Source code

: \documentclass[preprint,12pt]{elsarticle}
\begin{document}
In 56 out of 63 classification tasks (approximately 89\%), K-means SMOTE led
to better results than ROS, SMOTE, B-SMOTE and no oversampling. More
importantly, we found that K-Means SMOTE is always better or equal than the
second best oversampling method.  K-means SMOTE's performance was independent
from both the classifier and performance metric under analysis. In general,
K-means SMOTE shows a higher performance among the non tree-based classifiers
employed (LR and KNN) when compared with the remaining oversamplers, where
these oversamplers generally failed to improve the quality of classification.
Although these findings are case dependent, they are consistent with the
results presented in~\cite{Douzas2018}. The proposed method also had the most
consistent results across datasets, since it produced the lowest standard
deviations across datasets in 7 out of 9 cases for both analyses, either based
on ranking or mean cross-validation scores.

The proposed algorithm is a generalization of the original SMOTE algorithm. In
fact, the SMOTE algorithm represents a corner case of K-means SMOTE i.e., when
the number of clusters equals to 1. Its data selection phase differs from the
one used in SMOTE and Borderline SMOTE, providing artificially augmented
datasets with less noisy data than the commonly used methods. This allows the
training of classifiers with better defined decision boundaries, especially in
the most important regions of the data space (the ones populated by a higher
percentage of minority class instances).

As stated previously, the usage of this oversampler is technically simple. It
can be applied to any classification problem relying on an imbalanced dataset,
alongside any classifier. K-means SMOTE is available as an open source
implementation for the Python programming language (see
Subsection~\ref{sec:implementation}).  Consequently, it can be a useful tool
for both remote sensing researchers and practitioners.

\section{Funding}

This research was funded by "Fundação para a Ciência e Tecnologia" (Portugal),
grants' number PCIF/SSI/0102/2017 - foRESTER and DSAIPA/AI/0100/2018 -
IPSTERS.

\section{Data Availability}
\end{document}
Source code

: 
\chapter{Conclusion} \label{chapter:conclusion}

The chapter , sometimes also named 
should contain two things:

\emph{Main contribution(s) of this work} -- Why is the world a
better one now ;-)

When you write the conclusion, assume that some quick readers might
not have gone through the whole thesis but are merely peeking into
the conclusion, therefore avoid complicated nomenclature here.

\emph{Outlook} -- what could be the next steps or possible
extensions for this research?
_ _ _ _ _
Aim of the task — Return the full data, every line of it, with nothing altered.

Task result —
Source code

: \documentclass[preprint,12pt]{elsarticle}
\begin{document}
In 56 out of 63 classification tasks (approximately 89\%), K-means SMOTE led
to better results than ROS, SMOTE, B-SMOTE and no oversampling. More
importantly, we found that K-Means SMOTE is always better or equal than the
second best oversampling method.  K-means SMOTE's performance was independent
from both the classifier and performance metric under analysis. In general,
K-means SMOTE shows a higher performance among the non tree-based classifiers
employed (LR and KNN) when compared with the remaining oversamplers, where
these oversamplers generally failed to improve the quality of classification.
Although these findings are case dependent, they are consistent with the
results presented in~\cite{Douzas2018}. The proposed method also had the most
consistent results across datasets, since it produced the lowest standard
deviations across datasets in 7 out of 9 cases for both analyses, either based
on ranking or mean cross-validation scores.

The proposed algorithm is a generalization of the original SMOTE algorithm. In
fact, the SMOTE algorithm represents a corner case of K-means SMOTE i.e., when
the number of clusters equals to 1. Its data selection phase differs from the
one used in SMOTE and Borderline SMOTE, providing artificially augmented
datasets with less noisy data than the commonly used methods. This allows the
training of classifiers with better defined decision boundaries, especially in
the most important regions of the data space (the ones populated by a higher
percentage of minority class instances).

As stated previously, the usage of this oversampler is technically simple. It
can be applied to any classification problem relying on an imbalanced dataset,
alongside any classifier. K-means SMOTE is available as an open source
implementation for the Python programming language (see
Subsection~\ref{sec:implementation}).  Consequently, it can be a useful tool
for both remote sensing researchers and practitioners.

\section{Funding}

This research was funded by "Fundação para a Ciência e Tecnologia" (Portugal),
grants' number PCIF/SSI/0102/2017 - foRESTER and DSAIPA/AI/0100/2018 -
IPSTERS.

\section{Data Availability}
\end{document}
Source code

: 
\chapter{Conclusion} \label{chapter:conclusion}

The chapter , sometimes also named 
should contain two things:

\emph{Main contribution(s) of this work} -- Why is the world a
better one now ;-)

When you write the conclusion, assume that some quick readers might
not have gone through the whole thesis but are merely peeking into
the conclusion, therefore avoid complicated nomenclature here.

\emph{Outlook} -- what could be the next steps or possible
extensions for this research?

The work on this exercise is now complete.